At Sitka, the trip’s last port of call, Alaska’s earlier history came into focus. In a magical setting where the sea meets the mountains and small islands dot the bay, Sitka was first the ancestral home of the Tlingit Indians, then became the capital of Russian America. The first Russian traders appeared in the mid 170Os, and by 1804 the newcomers had changed the town’s name to New Archangel, had built a fort, and had subdued the natives. Secretary of State William H. Seward urged the American purchase of Alaska at a time when the czarist regime was in retreat from imperial dreams. Despite opposition from his own countrymen, Seward prevailed, and on October 18, 1867, the American flag replaced the Russian one on Castle Hill. Today that spot is a steep, grassy rise with a wide view of the harbor.

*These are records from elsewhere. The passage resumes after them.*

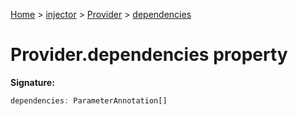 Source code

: [Home](./index) &gt; [injector](./injector.md) &gt; [Provider](./injector.provider.md) &gt; [dependencies](./injector.provider.dependencies.md)

# Provider.dependencies property


**Signature:**
```javascript
dependencies: ParameterAnnotation[]
```
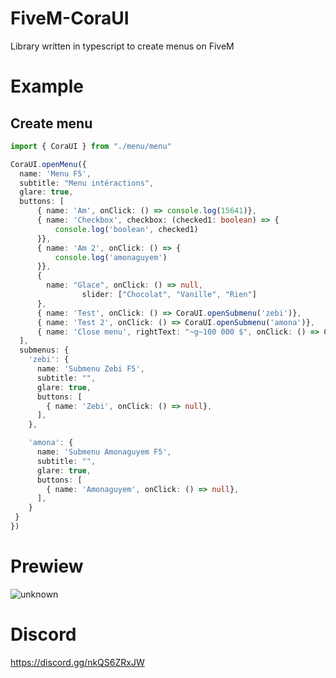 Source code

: # FiveM-CoraUI
Library written in typescript to create menus on FiveM

# Example 
## Create menu
```ts
import { CoraUI } from "./menu/menu"

CoraUI.openMenu({
  name: 'Menu F5',
  subtitle: "Menu intéractions",
  glare: true,
  buttons: [
      { name: 'Am', onClick: () => console.log(15641)},
      { name: 'Checkbox', checkbox: (checked1: boolean) => {
          console.log('boolean', checked1)
      }},
      { name: 'Am 2', onClick: () => {
          console.log('amonaguyem')
      }},
      { 
        name: "Glace", onClick: () => null, 
				slider: ["Chocolat", "Vanille", "Rien"]
      },
      { name: 'Test', onClick: () => CoraUI.openSubmenu('zebi')},
      { name: 'Test 2', onClick: () => CoraUI.openSubmenu('amona')},
      { name: 'Close menu', rightText: "~g~100 000 $", onClick: () => CoraUI.closeMenu()},
  ],
  submenus: {
    'zebi': {
      name: 'Submenu Zebi F5',
      subtitle: "",
      glare: true, 
      buttons: [
        { name: 'Zebi', onClick: () => null},
      ],
    },

    'amona': {
      name: 'Submenu Amonaguyem F5',
      subtitle: "",
      glare: true, 
      buttons: [
        { name: 'Amonaguyem', onClick: () => null},
      ],
    }
 }
})
```
# Prewiew
![unknown](https://cdn.discordapp.com/attachments/836192469359394856/842524671185911818/unknown.png)

# Discord 
https://discord.gg/nkQS6ZRxJW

Its exotic antecedents aside, present day Sitka, with its gray clapboard buildings on the main street and its sea views, resembles a Maine fishing village, lightly touched by the specter of the first Indians. Several museums, most notably the one at Sheldon Jackson College, pay tribute to Tlingit history and art. Sitka National Historical Park, on the forested site of the 1804 battle that signaled Russian dominance over the natives, is a fifteen minute walk from the center of town. Here the scent of hundred-year-old spruce mingles with that of the sea, which lies just beyond the line of trees. Eleven fierce-looking totem poles have been planted on the milelong forest path. This was the notion of a local photographer at the turn of the century who was strongly interested in Tlingit culture. The original totem poles he collected from abandoned Indian settlements began to deteriorate in the outdoors and have been put in storage. What we see now are replicas, but no less powerful for that. Even the question of whether totem poles would in fact have been placed in a forest by the Indians—normally they were found in villages—seems irrelevant. They remind us of whose spirit truly inhabits this place.

There can’t be a more dramatic way to enter Dawson City than by riverboat, as thousands of gold seekers once did.

Walking under the trees, I came upon a woman sitting on a bench, looking out at the water. She turned to me and said, “You know the story of the Russians in Sitka? I’m part Russian and part Aleut. And I was adopted by the Tlingits. This is my backyard. I come down here from time to time just to sit in my backyard.”